**Problem:** In the listing below, every line with the word "パッケージを作成する場合は" needs to be copied.

**Data provided:**
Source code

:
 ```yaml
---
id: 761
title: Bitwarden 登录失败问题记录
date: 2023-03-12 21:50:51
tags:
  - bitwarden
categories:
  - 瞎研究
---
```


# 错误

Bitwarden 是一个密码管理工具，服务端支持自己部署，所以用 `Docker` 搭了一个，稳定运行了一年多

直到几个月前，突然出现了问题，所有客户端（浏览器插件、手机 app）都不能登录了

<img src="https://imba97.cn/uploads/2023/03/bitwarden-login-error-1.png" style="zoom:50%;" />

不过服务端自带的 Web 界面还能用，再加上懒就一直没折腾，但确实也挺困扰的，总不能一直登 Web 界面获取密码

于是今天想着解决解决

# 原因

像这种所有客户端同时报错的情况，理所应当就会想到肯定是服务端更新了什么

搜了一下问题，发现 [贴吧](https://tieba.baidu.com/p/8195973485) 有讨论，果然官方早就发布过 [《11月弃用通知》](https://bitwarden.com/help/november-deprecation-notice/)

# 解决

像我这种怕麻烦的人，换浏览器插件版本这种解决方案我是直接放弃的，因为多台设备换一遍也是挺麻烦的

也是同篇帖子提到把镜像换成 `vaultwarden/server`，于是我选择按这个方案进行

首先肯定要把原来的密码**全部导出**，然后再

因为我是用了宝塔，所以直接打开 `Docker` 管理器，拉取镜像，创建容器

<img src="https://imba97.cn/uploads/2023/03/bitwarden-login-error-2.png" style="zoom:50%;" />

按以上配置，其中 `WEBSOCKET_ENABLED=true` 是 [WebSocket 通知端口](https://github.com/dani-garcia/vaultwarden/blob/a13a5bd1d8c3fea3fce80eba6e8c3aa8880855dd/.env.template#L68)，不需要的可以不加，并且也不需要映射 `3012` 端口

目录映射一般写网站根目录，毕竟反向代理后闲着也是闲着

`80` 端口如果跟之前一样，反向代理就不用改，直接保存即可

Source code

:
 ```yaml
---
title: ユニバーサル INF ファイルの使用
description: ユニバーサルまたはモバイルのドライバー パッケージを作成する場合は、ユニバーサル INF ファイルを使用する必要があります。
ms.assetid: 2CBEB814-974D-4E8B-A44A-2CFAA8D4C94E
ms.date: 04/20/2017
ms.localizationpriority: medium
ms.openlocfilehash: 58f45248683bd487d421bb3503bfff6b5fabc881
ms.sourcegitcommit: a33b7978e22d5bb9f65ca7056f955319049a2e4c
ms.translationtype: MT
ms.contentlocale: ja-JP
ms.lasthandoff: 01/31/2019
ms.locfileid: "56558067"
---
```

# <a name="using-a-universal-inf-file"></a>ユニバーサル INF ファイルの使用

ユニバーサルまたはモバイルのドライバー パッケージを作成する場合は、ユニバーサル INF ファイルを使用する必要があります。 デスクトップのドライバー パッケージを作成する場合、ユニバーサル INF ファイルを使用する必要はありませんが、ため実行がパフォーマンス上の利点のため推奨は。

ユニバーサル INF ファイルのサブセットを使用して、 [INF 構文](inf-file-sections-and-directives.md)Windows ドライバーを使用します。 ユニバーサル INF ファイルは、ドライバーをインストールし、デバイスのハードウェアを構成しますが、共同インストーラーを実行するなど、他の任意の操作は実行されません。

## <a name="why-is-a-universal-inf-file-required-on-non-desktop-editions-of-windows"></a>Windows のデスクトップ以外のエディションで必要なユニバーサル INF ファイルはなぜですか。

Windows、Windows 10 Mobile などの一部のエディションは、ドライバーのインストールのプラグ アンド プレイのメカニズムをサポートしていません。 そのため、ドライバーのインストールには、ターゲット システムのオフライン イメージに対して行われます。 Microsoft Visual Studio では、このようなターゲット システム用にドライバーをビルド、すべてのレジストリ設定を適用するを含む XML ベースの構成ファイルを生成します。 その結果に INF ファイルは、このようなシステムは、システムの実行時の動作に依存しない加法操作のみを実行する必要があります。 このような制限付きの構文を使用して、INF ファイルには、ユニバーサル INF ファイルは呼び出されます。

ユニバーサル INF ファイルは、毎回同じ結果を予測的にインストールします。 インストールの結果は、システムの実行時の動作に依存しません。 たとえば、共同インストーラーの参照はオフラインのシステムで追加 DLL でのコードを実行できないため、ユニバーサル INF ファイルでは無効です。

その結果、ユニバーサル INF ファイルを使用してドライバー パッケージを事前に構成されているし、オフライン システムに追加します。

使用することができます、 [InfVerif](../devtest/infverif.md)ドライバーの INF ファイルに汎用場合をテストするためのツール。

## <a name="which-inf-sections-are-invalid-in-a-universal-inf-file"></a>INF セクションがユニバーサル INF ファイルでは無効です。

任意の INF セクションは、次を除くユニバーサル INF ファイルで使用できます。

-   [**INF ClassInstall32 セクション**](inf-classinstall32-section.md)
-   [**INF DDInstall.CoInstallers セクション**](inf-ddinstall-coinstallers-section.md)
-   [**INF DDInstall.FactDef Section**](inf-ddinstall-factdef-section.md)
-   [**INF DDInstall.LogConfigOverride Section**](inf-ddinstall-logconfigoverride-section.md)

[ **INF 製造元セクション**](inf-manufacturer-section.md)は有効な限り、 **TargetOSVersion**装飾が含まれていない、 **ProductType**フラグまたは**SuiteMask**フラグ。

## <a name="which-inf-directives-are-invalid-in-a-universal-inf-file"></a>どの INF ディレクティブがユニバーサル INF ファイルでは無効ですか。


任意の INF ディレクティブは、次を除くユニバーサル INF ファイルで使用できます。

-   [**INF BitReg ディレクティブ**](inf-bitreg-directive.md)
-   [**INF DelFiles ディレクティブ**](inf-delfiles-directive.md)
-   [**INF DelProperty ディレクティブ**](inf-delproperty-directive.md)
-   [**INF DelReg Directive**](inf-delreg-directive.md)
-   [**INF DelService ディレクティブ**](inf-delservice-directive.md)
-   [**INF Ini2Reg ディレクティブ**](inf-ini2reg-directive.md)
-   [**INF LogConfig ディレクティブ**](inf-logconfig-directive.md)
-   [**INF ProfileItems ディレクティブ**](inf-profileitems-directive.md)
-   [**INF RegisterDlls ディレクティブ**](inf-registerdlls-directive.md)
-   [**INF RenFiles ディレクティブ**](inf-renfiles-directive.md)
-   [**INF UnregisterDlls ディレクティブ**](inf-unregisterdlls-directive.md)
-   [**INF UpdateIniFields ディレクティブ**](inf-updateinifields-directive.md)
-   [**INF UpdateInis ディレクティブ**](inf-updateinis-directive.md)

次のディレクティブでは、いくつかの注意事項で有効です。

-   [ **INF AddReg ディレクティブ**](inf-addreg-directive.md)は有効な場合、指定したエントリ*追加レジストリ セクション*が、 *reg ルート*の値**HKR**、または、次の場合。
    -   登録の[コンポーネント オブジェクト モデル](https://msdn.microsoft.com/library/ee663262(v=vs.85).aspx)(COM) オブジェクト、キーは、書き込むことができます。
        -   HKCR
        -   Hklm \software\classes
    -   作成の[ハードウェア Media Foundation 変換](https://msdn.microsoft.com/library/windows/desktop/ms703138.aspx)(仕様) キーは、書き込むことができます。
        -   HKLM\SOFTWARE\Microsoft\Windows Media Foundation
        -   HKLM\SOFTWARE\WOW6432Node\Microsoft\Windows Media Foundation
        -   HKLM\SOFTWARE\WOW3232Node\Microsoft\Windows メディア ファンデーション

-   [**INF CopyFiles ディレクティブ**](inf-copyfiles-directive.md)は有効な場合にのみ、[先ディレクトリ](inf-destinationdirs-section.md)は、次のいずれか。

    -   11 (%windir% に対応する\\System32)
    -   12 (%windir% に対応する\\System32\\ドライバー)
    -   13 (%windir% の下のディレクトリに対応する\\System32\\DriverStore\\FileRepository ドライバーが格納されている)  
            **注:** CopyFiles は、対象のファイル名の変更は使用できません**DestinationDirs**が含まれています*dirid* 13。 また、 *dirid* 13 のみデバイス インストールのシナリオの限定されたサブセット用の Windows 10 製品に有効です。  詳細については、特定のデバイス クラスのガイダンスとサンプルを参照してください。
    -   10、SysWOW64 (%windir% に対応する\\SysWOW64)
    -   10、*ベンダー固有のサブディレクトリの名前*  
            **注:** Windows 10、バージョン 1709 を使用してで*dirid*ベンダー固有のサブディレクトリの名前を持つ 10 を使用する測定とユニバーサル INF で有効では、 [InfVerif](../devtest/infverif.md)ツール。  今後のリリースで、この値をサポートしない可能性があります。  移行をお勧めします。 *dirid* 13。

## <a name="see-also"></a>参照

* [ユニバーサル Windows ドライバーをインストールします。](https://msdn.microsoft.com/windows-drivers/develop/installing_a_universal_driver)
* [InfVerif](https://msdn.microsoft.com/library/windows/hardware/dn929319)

**Solution:**
description: ユニバーサルまたはモバイルのドライバー パッケージを作成する場合は、ユニバーサル INF ファイルを使用する必要があります。
ユニバーサルまたはモバイルのドライバー パッケージを作成する場合は、ユニバーサル INF ファイルを使用する必要があります。 デスクトップのドライバー パッケージを作成する場合、ユニバーサル INF ファイルを使用する必要はありませんが、ため実行がパフォーマンス上の利点のため推奨は。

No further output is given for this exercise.